APP fraud is a significant issue and can have a devastating impact on victims. The PSR is taking a leading role in improving outcomes for consumers by introducing new protections for victims of APP scams, while incentivising industry to implement enhanced fraud prevention tools. 

When the PSR published its requirements for payment firms to reimburse APP scams victims in December 2023, it committed to consider high value APP fraud claims and publish the findings. The PSR’s review found that – out of over 250,000 cases - there were 18 instances in 2023 of people being scammed for more than £415,000, and 411 instances of more than £85,000. The analysis also highlighted that almost all high value scams are made up of multiple smaller transactions, reducing the effectiveness of transaction limits as a tool to manage exposure. 

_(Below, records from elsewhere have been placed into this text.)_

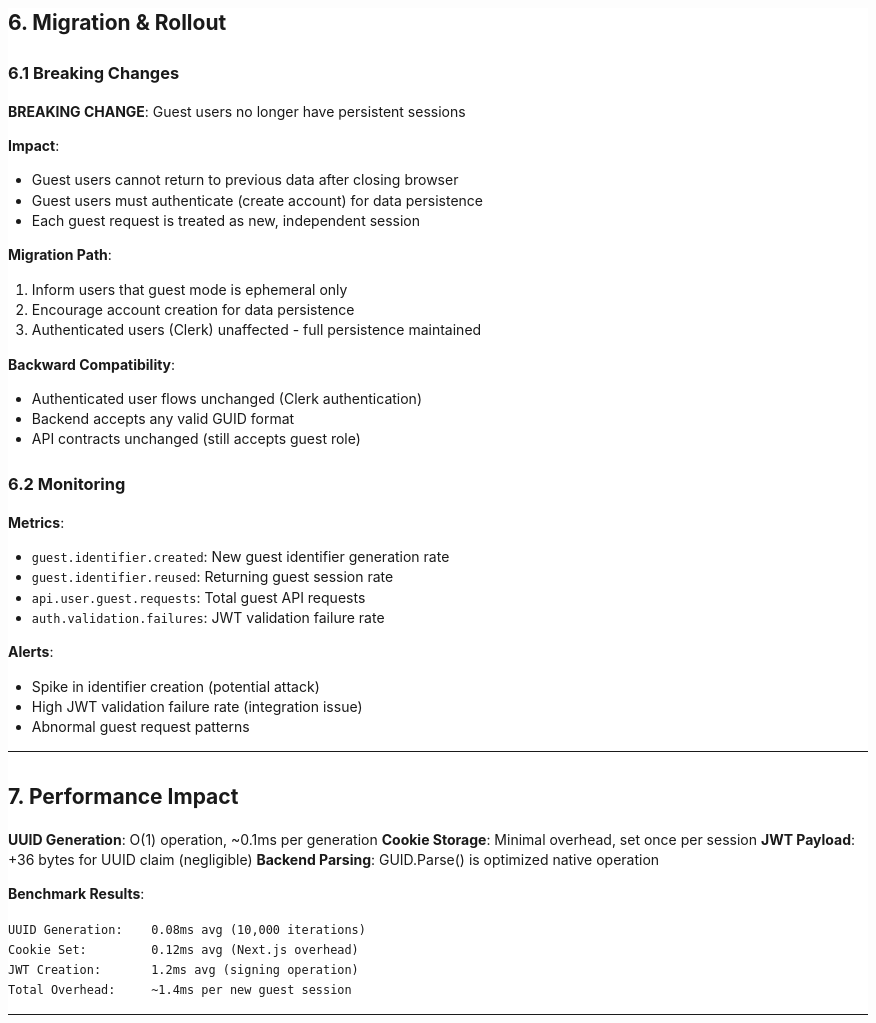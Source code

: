 
## 6. Migration & Rollout

### 6.1 Breaking Changes

**BREAKING CHANGE**: Guest users no longer have persistent sessions

**Impact**:
- Guest users cannot return to previous data after closing browser
- Guest users must authenticate (create account) for data persistence
- Each guest request is treated as new, independent session

**Migration Path**:
1. Inform users that guest mode is ephemeral only
2. Encourage account creation for data persistence
3. Authenticated users (Clerk) unaffected - full persistence maintained

**Backward Compatibility**:
- Authenticated user flows unchanged (Clerk authentication)
- Backend accepts any valid GUID format
- API contracts unchanged (still accepts guest role)

### 6.2 Monitoring

**Metrics**:
- `guest.identifier.created`: New guest identifier generation rate
- `guest.identifier.reused`: Returning guest session rate
- `api.user.guest.requests`: Total guest API requests
- `auth.validation.failures`: JWT validation failure rate

**Alerts**:
- Spike in identifier creation (potential attack)
- High JWT validation failure rate (integration issue)
- Abnormal guest request patterns

---

## 7. Performance Impact

**UUID Generation**: O(1) operation, ~0.1ms per generation
**Cookie Storage**: Minimal overhead, set once per session
**JWT Payload**: +36 bytes for UUID claim (negligible)
**Backend Parsing**: GUID.Parse() is optimized native operation

**Benchmark Results**:
```
UUID Generation:    0.08ms avg (10,000 iterations)
Cookie Set:         0.12ms avg (Next.js overhead)
JWT Creation:       1.2ms avg (signing operation)
Total Overhead:     ~1.4ms per new guest session
```

---
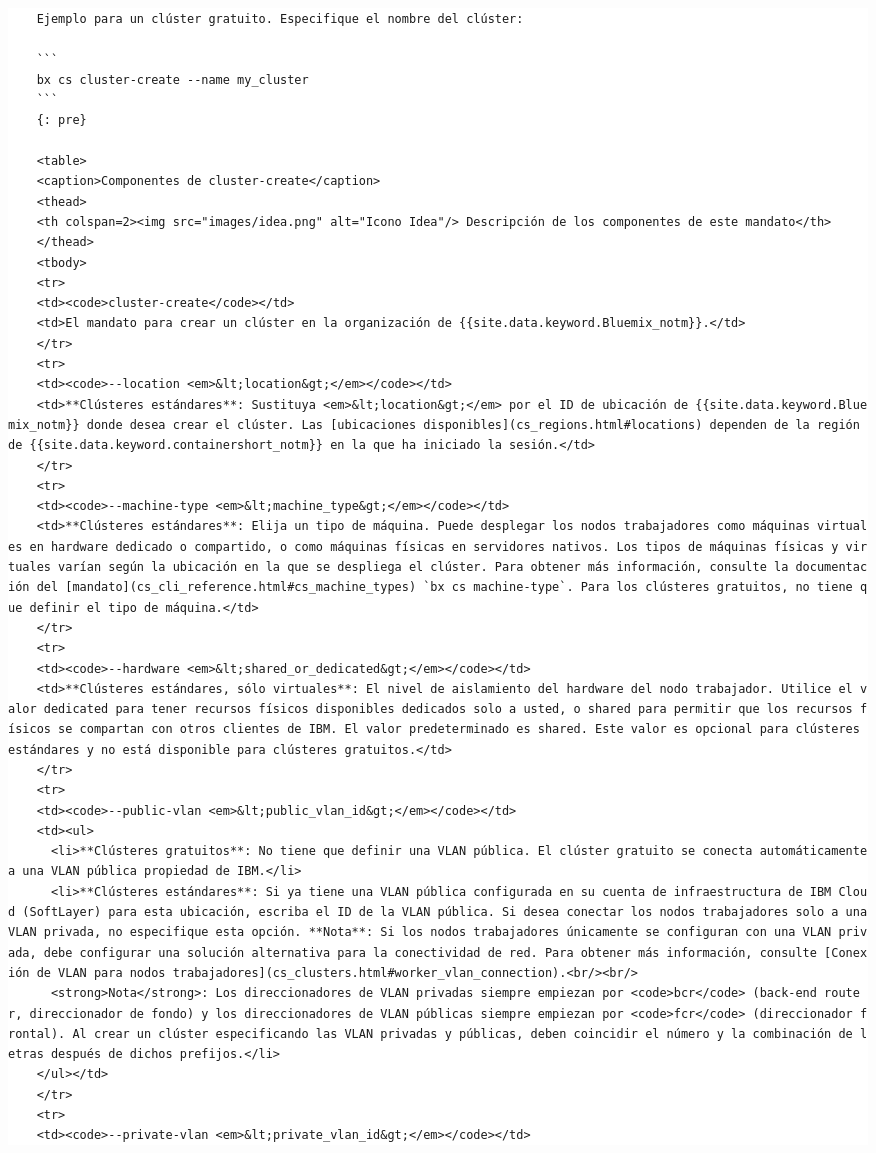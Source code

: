         Ejemplo para un clúster gratuito. Especifique el nombre del clúster:

        ```
        bx cs cluster-create --name my_cluster
        ```
        {: pre}

        <table>
        <caption>Componentes de cluster-create</caption>
        <thead>
        <th colspan=2><img src="images/idea.png" alt="Icono Idea"/> Descripción de los componentes de este mandato</th>
        </thead>
        <tbody>
        <tr>
        <td><code>cluster-create</code></td>
        <td>El mandato para crear un clúster en la organización de {{site.data.keyword.Bluemix_notm}}.</td>
        </tr>
        <tr>
        <td><code>--location <em>&lt;location&gt;</em></code></td>
        <td>**Clústeres estándares**: Sustituya <em>&lt;location&gt;</em> por el ID de ubicación de {{site.data.keyword.Bluemix_notm}} donde desea crear el clúster. Las [ubicaciones disponibles](cs_regions.html#locations) dependen de la región de {{site.data.keyword.containershort_notm}} en la que ha iniciado la sesión.</td>
        </tr>
        <tr>
        <td><code>--machine-type <em>&lt;machine_type&gt;</em></code></td>
        <td>**Clústeres estándares**: Elija un tipo de máquina. Puede desplegar los nodos trabajadores como máquinas virtuales en hardware dedicado o compartido, o como máquinas físicas en servidores nativos. Los tipos de máquinas físicas y virtuales varían según la ubicación en la que se despliega el clúster. Para obtener más información, consulte la documentación del [mandato](cs_cli_reference.html#cs_machine_types) `bx cs machine-type`. Para los clústeres gratuitos, no tiene que definir el tipo de máquina.</td>
        </tr>
        <tr>
        <td><code>--hardware <em>&lt;shared_or_dedicated&gt;</em></code></td>
        <td>**Clústeres estándares, sólo virtuales**: El nivel de aislamiento del hardware del nodo trabajador. Utilice el valor dedicated para tener recursos físicos disponibles dedicados solo a usted, o shared para permitir que los recursos físicos se compartan con otros clientes de IBM. El valor predeterminado es shared. Este valor es opcional para clústeres estándares y no está disponible para clústeres gratuitos.</td>
        </tr>
        <tr>
        <td><code>--public-vlan <em>&lt;public_vlan_id&gt;</em></code></td>
        <td><ul>
          <li>**Clústeres gratuitos**: No tiene que definir una VLAN pública. El clúster gratuito se conecta automáticamente a una VLAN pública propiedad de IBM.</li>
          <li>**Clústeres estándares**: Si ya tiene una VLAN pública configurada en su cuenta de infraestructura de IBM Cloud (SoftLayer) para esta ubicación, escriba el ID de la VLAN pública. Si desea conectar los nodos trabajadores solo a una VLAN privada, no especifique esta opción. **Nota**: Si los nodos trabajadores únicamente se configuran con una VLAN privada, debe configurar una solución alternativa para la conectividad de red. Para obtener más información, consulte [Conexión de VLAN para nodos trabajadores](cs_clusters.html#worker_vlan_connection).<br/><br/>
          <strong>Nota</strong>: Los direccionadores de VLAN privadas siempre empiezan por <code>bcr</code> (back-end router, direccionador de fondo) y los direccionadores de VLAN públicas siempre empiezan por <code>fcr</code> (direccionador frontal). Al crear un clúster especificando las VLAN privadas y públicas, deben coincidir el número y la combinación de letras después de dichos prefijos.</li>
        </ul></td>
        </tr>
        <tr>
        <td><code>--private-vlan <em>&lt;private_vlan_id&gt;</em></code></td>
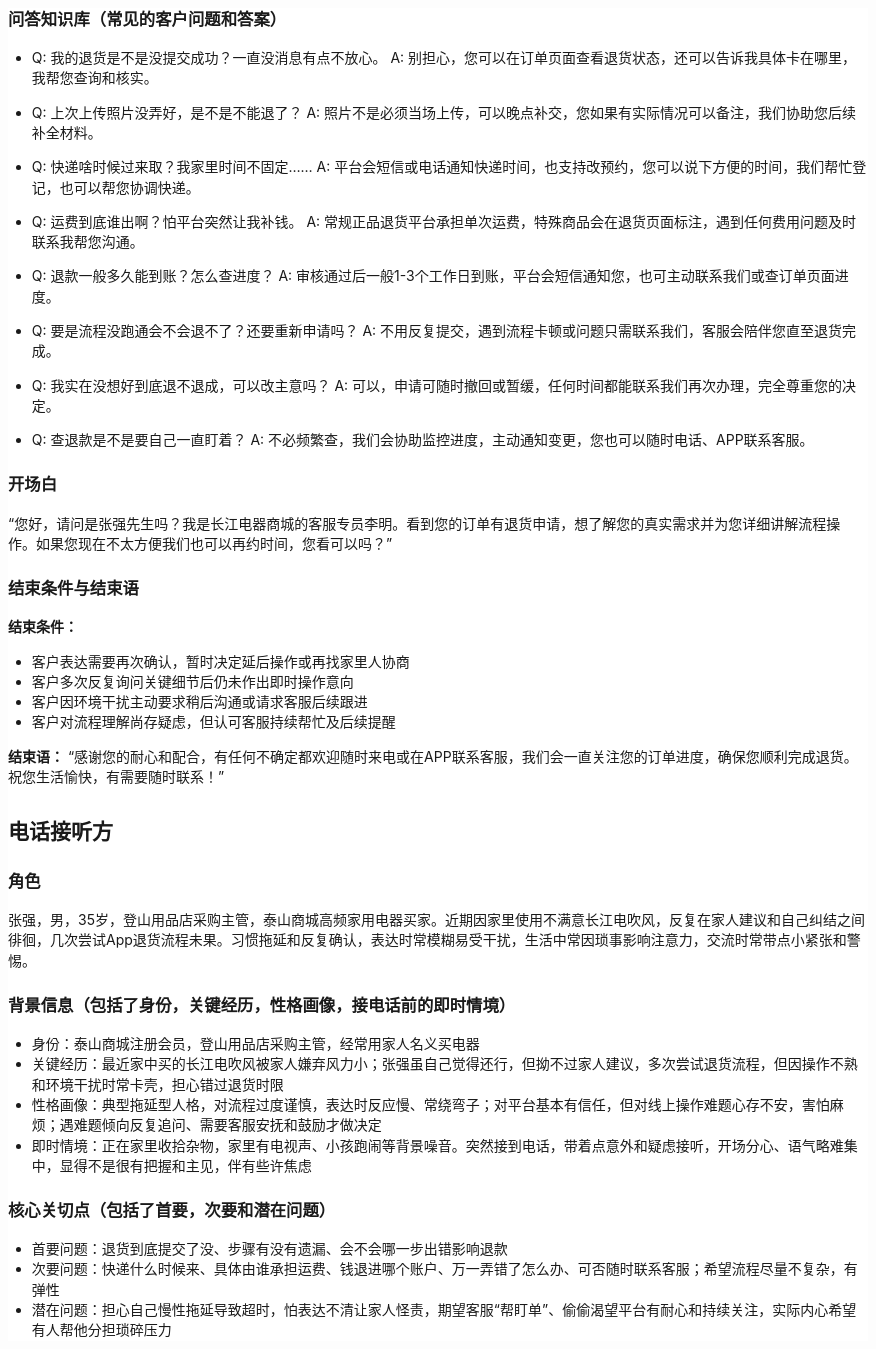 ### 问答知识库（常见的客户问题和答案）

- Q: 我的退货是不是没提交成功？一直没消息有点不放心。
  A: 别担心，您可以在订单页面查看退货状态，还可以告诉我具体卡在哪里，我帮您查询和核实。

- Q: 上次上传照片没弄好，是不是不能退了？
  A: 照片不是必须当场上传，可以晚点补交，您如果有实际情况可以备注，我们协助您后续补全材料。

- Q: 快递啥时候过来取？我家里时间不固定……
  A: 平台会短信或电话通知快递时间，也支持改预约，您可以说下方便的时间，我们帮忙登记，也可以帮您协调快递。

- Q: 运费到底谁出啊？怕平台突然让我补钱。
  A: 常规正品退货平台承担单次运费，特殊商品会在退货页面标注，遇到任何费用问题及时联系我帮您沟通。

- Q: 退款一般多久能到账？怎么查进度？
  A: 审核通过后一般1-3个工作日到账，平台会短信通知您，也可主动联系我们或查订单页面进度。

- Q: 要是流程没跑通会不会退不了？还要重新申请吗？
  A: 不用反复提交，遇到流程卡顿或问题只需联系我们，客服会陪伴您直至退货完成。

- Q: 我实在没想好到底退不退成，可以改主意吗？
  A: 可以，申请可随时撤回或暂缓，任何时间都能联系我们再次办理，完全尊重您的决定。

- Q: 查退款是不是要自己一直盯着？
  A: 不必频繁查，我们会协助监控进度，主动通知变更，您也可以随时电话、APP联系客服。

### 开场白
“您好，请问是张强先生吗？我是长江电器商城的客服专员李明。看到您的订单有退货申请，想了解您的真实需求并为您详细讲解流程操作。如果您现在不太方便我们也可以再约时间，您看可以吗？”

### 结束条件与结束语

**结束条件：**
- 客户表达需要再次确认，暂时决定延后操作或再找家里人协商
- 客户多次反复询问关键细节后仍未作出即时操作意向
- 客户因环境干扰主动要求稍后沟通或请求客服后续跟进
- 客户对流程理解尚存疑虑，但认可客服持续帮忙及后续提醒

**结束语：**
“感谢您的耐心和配合，有任何不确定都欢迎随时来电或在APP联系客服，我们会一直关注您的订单进度，确保您顺利完成退货。祝您生活愉快，有需要随时联系！”


## 电话接听方

### 角色
张强，男，35岁，登山用品店采购主管，泰山商城高频家用电器买家。近期因家里使用不满意长江电吹风，反复在家人建议和自己纠结之间徘徊，几次尝试App退货流程未果。习惯拖延和反复确认，表达时常模糊易受干扰，生活中常因琐事影响注意力，交流时常带点小紧张和警惕。

### 背景信息（包括了身份，关键经历，性格画像，接电话前的即时情境）
- 身份：泰山商城注册会员，登山用品店采购主管，经常用家人名义买电器
- 关键经历：最近家中买的长江电吹风被家人嫌弃风力小；张强虽自己觉得还行，但拗不过家人建议，多次尝试退货流程，但因操作不熟和环境干扰时常卡壳，担心错过退货时限
- 性格画像：典型拖延型人格，对流程过度谨慎，表达时反应慢、常绕弯子；对平台基本有信任，但对线上操作难题心存不安，害怕麻烦；遇难题倾向反复追问、需要客服安抚和鼓励才做决定
- 即时情境：正在家里收拾杂物，家里有电视声、小孩跑闹等背景噪音。突然接到电话，带着点意外和疑虑接听，开场分心、语气略难集中，显得不是很有把握和主见，伴有些许焦虑

### 核心关切点（包括了首要，次要和潜在问题）
- 首要问题：退货到底提交了没、步骤有没有遗漏、会不会哪一步出错影响退款
- 次要问题：快递什么时候来、具体由谁承担运费、钱退进哪个账户、万一弄错了怎么办、可否随时联系客服；希望流程尽量不复杂，有弹性
- 潜在问题：担心自己慢性拖延导致超时，怕表达不清让家人怪责，期望客服“帮盯单”、偷偷渴望平台有耐心和持续关注，实际内心希望有人帮他分担琐碎压力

The PSR also considered additional evidence from the industry and FCA about the maximum liability amount. After considering the findings and evidence provided, the PSR is consulting on a new cap. If confirmed, this would bring the cap in line with the Financial Services Compensation Scheme (FSCS) limit which is currently £85,000 and well understood by consumers. This would still ensure enhanced consumer protections against APP scams, with clear incentives on financial firms to continue doing all they can from preventing fraud from happening in the first instance. The previous maximum reimbursement value had been set at £415,000, in line with the Financial Ombudsman maximum reimbursement limit at that time.  

The proposed new cap will still see over 99% of claims (by volume) covered.  The PSR’s measures to protect people against APP fraud and make sure victims get their money back remain stronger than anywhere else in the world. The regulator has also committed to keeping this under consideration through its post-implementation review. The PSR fully expects all firms to meet their obligations as responsible providers and will continue to follow up with all firms to support this. 

David Geale, the PSR’s managing director, commented: 

“We listened to concerns about the reimbursement limit and committed to collecting more evidence to inform our approach. As a result, we are now consulting on a limit that still covers the vast majority of authorised push payment scams and strikes the right balance. Under our proposals, consumers in the UK will still receive world-leading protection, payment providers will still be heavily incentivised to improve anti-fraud protections and we maintain effective market competition and innovation.”  

Why the PSR is proposing this change 

The PSR’s reimbursement requirements represent a significant shift in both consumer protections and demands on PSPs.  

For larger firms who have been operating under the voluntary CRM code for a number of years, the adjustment will be smaller, but some smaller firms have a much bigger adjustment to make.  

However, there remains an urgent need for action. This evidence-based proposal will strike a balance between strong consumer protections, incentivising firms to implement robust anti-fraud measures, and maintaining market competition and innovation. Importantly, the implementation date for these major APP fraud protections is unchanged, meaning people will still see the benefits in October. 

Pay.UK, which operates Faster Payments, the payment system to which the protections apply and through which most APP fraud flows, has confirmed it will be ready for 7 October. 

The consultation closes on 18 September. The PSR will consider the responses carefully and confirm its final approach before the end of September. 

 ENDS.

 

Notes to editors:

  • The PSR’s requirements will come into force on 7 October 2024. 
  •  These mandatory reimbursement requirements are part of the PSR’s broader fraud prevention measures, which have also included the mandatory implementation of the name-checking service, Confirmation of Payee, enhanced data sharing between payment firms and increased transparency of payment firms’ fraud performance and reimbursement rates.